In 2013, in a similar case from Maryland, the Supreme Court ruled by a 5-4 vote that police may take a DNA sample from someone who has been arrested without the need for warrant. However, Raynor’s attorney, Byron Warnken, said the same shouldn’t apply to his client because Raynor was not under arrest at the time.

In the Maryland Court of Appeals, the dissenting judges said the case of Raynor v. Maryland set a dangerous precedent.

“The Majority’s approval of such police procedure means, in essence, that a person desiring to keep her DNA profile private, must conduct her public affairs in a hermetically sealed hazmat suit. Moreover, the Majority opinion will likely have the consequence that many people will be reluctant to go to the police station to voluntarily provide information about crimes for fear that they, too, will be added to the CODIS database…. The Majority’s holding means that a person can no longer vote, participate in a jury, or obtain a driver’s license, without opening up his genetic material for state collection and codification. Unlike DNA left in the park or a restaurant, these are all instances where the person has identified himself to the government authority.”
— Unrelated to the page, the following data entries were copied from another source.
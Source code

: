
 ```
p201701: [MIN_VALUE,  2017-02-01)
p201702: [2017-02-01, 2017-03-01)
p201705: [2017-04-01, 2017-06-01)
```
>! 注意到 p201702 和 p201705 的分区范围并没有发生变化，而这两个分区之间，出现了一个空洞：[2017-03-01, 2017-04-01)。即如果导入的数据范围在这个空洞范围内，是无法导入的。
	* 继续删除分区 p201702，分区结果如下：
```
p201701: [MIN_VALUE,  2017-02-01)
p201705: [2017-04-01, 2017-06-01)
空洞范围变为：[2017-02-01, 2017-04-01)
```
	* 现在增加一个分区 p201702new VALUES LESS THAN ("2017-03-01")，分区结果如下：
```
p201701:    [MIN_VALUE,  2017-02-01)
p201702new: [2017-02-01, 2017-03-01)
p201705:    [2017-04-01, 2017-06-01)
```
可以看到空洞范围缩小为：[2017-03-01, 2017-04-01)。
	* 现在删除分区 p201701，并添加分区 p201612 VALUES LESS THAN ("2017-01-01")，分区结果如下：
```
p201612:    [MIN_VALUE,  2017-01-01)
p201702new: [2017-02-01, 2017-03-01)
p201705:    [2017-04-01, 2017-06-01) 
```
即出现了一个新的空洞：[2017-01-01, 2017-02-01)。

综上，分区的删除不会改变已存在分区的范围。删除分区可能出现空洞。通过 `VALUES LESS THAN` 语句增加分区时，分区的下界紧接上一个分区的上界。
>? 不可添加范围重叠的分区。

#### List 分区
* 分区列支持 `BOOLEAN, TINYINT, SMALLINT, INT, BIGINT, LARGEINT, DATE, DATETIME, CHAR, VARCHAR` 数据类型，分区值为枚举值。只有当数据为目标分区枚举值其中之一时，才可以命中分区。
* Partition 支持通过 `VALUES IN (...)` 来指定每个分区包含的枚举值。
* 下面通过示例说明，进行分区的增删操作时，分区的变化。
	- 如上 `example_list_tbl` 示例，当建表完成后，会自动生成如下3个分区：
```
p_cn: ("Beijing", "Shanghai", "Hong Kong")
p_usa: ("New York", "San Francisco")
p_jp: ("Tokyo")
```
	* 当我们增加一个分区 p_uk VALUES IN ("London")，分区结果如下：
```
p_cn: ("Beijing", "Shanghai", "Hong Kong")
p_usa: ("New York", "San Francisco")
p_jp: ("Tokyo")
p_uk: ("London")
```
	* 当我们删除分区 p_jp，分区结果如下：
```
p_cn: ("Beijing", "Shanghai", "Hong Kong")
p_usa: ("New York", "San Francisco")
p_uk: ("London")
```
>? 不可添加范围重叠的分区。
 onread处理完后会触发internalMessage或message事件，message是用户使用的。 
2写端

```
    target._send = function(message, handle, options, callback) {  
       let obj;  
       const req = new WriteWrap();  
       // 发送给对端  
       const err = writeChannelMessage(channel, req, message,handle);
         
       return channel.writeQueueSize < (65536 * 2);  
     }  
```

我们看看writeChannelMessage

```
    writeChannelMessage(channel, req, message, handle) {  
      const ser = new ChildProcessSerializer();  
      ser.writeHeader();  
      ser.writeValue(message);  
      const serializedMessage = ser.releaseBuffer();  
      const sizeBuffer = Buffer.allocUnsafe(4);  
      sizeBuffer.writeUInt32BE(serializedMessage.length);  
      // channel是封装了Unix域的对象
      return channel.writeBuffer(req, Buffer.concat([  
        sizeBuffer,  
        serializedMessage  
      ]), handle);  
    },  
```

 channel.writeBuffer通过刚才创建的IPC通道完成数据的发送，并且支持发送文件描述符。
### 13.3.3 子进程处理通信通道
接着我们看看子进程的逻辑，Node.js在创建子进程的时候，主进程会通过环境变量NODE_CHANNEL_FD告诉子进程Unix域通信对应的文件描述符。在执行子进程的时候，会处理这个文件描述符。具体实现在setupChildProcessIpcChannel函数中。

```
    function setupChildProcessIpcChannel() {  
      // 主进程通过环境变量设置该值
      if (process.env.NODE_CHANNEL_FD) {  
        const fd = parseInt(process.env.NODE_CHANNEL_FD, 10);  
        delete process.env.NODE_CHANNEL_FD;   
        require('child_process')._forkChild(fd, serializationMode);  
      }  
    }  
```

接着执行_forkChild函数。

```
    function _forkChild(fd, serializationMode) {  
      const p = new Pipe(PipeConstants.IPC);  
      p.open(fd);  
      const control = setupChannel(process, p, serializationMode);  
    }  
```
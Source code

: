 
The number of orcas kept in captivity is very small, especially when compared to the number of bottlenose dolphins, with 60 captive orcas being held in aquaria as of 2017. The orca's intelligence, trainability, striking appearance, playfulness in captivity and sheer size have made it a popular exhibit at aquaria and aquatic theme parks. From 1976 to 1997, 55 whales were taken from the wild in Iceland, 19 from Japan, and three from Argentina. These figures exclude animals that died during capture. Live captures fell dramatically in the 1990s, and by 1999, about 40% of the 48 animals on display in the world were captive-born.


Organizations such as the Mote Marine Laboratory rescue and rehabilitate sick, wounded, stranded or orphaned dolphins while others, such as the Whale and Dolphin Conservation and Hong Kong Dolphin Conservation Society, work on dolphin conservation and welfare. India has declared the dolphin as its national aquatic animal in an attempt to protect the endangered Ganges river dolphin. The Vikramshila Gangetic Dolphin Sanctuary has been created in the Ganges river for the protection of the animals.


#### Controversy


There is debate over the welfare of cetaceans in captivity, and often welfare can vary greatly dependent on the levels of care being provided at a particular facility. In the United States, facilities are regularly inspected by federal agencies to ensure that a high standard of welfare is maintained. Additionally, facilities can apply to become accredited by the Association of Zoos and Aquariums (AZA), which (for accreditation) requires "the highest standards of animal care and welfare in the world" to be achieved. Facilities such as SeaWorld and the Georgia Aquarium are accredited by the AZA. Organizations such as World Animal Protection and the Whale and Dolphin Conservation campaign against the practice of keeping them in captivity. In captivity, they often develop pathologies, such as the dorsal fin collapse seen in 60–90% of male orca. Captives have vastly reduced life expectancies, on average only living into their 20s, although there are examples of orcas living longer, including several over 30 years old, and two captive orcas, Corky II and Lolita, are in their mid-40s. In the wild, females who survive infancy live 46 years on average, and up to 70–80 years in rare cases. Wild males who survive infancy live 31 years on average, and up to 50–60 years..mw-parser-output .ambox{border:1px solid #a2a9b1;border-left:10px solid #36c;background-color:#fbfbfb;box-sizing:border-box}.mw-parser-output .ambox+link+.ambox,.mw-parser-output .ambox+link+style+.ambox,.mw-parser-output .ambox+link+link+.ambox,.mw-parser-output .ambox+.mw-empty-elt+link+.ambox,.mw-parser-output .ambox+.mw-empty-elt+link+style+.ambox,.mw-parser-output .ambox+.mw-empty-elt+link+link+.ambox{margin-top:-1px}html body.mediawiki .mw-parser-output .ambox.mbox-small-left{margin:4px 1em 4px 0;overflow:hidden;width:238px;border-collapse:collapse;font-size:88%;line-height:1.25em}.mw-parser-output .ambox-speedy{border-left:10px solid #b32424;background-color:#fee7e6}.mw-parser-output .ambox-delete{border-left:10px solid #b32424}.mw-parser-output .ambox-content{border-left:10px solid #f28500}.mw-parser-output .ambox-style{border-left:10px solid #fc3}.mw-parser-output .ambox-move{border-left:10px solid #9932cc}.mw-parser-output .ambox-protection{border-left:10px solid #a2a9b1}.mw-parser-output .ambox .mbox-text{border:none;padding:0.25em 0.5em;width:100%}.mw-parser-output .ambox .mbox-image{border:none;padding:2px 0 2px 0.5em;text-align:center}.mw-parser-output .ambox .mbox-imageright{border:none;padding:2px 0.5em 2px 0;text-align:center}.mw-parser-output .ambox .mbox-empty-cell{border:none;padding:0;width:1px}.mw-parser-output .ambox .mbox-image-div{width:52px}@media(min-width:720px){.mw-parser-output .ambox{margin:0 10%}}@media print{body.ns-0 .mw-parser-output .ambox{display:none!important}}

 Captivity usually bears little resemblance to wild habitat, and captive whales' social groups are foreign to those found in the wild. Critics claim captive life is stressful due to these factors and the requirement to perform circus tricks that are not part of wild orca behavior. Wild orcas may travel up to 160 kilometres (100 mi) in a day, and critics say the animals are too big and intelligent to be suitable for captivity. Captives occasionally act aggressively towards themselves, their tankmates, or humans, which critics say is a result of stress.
However, the majority for the alluded to the concept that leaving behind DNA is like leaving behind a fingerprint and is therefore fair game.

“In the end, we hold that DNA testing of the 13 identifying junk loci within genetic material, not obtained by means of a physical intrusion into the person’s body, is no more a search for purposes of the Fourth Amendment, than is the testing of fingerprints, or the observation of any other identifying feature revealed to the public—visage, apparent age, body type, skin color.”